Highlights & Insights¶
- The most elegant part of the paper is its modularity. PABLO separates "creating vector estimates from bandit scalar feedback" and "controlling regret with OLO algorithms," allowing future theory to upgrade alongside OLO subroutine progress.
- The distinction between oblivious and norm-adaptive comparators is very insightful. Many parameter-free conclusions appear to "hold for all \(u\) simultaneously," but when the norm of \(u\) can depend on the trajectory post-hoc, independence assumptions in the analysis become very sensitive.
- The dynamic regret section demonstrates the uniqueness of unconstrained problems. In many constrained bandit settings, it is difficult to achieve good results without knowing the path-length; this paper shows uBLO might avoid some limitations of constrained lower bounds.
- The discussion on lower bounds, while not fully resolving the conjecture, honestly points out that scale lower bounds and direction lower bounds cannot be automatically merged. This is more valuable than simply claiming tightness.
Limitations & Future Work¶
- The paper is primarily a theoretical contribution, with no experimental validation of the constants, stability, and feasibility of PABLO in practical bandit/online decision applications.
- Multiple regret bounds hide polylog terms, and the algorithmic subroutines are complex. For actual practitioners, the constants and tuning costs might not be small.
- The static lower bound remains a conjecture, especially how to force both scale difficulty and direction difficulty simultaneously in the same hard sequence.
- A reasonable lower bound model for the norm-adaptive setting is still unclear. The paper notes that controlling only \(\mathbb{E}\|u\|\) is too weak but does not yet provide a final alternative assumption.
- Extension to Bandit Convex Optimization is only a future direction. Linear structure is crucial for both unbiased estimation and regret decomposition; the non-linear case might require new estimators.
Related Work & Insights¶
- vs. SCRiBLe / Abernethy et al.: Classic SCRiBLe couples the FTRL regularizer with local perturbation geometry; PABLO decouples OLO subroutines and perturbation matrices, making it more suitable for unconstrained domains.
- vs. uBLO work by van der Hoeven / Luo / Rumi: Most existing methods use scale/direction decomposition.
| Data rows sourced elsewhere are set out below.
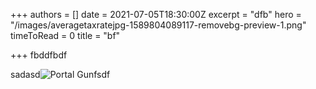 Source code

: +++
authors = []
date = 2021-07-05T18:30:00Z
excerpt = "dfb"
hero = "/images/averagetaxratejpg-1589804089117-removebg-preview-1.png"
timeToRead = 0
title = "bf"

+++
fbddfbdf

sadasd![](/519-5195253_kingsglass-green-portal-title-kingsglass-green-rick-and-removebg-preview.png "Portal Gun")fsdf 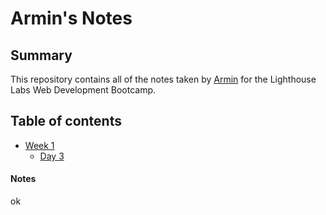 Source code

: # Armin's Notes
## Summary 
This repository contains all of the notes taken by [Armin](https://github.com/parniaa) for the Lighthouse Labs Web Development Bootcamp.

## Table of contents
* [Week 1](/Week_1)
  * [Day 3](/Week_1/Day_3)

#### Notes
ok
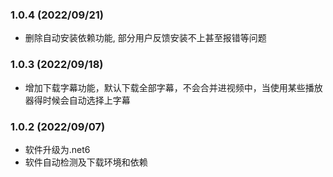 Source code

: ### 1.0.4 (2022/09/21)
 -  删除自动安装依赖功能, 部分用户反馈安装不上甚至报错等问题
  
### 1.0.3 (2022/09/18)
 - 增加下载字幕功能，默认下载全部字幕，不会合并进视频中，当使用某些播放器得时候会自动选择上字幕

### 1.0.2 (2022/09/07)
 - 软件升级为.net6
 - 软件自动检测及下载环境和依赖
This paper points out that they often implicitly assume oblivious comparator norms and provides a more robust PABLO path for the norm-adaptive case.
- vs. parameter-free OLO: This work can be seen as bringing the comparator-adaptive capabilities of parameter-free OLO to bandit feedback, at the cost of constructing and controlling stochastic loss estimates.
- vs. constrained adversarial linear bandits: Minimax regret in bounded domains depends on the geometry of the decision set; this paper focuses on comparator norm, risk control, and path-length in unconstrained domains, leading naturally to a different problem structure.
Rating¶
- Novelty: ⭐⭐⭐⭐☆ Modular reconstruction of uBLO using PABLO while revealing the implicit difficulties of norm-adaptive comparators offers a fresh theoretical perspective.
- Experimental Thoroughness: ⭐⭐⭐☆☆ A theoretical paper without empirical experiments, but the theorems, comparisons, and lower bound discussions are quite complete.
- Writing Quality: ⭐⭐⭐⭐☆ Clear main line with distinct hierarchical contributions; the proofs rely on appendices and complex OLO subroutines, posing a high entry barrier for reading.
- Value: ⭐⭐⭐⭐☆ Very inspiring for online learning and bandit theory, especially providing a general interface for the combination of uBLO and parameter-free OLO.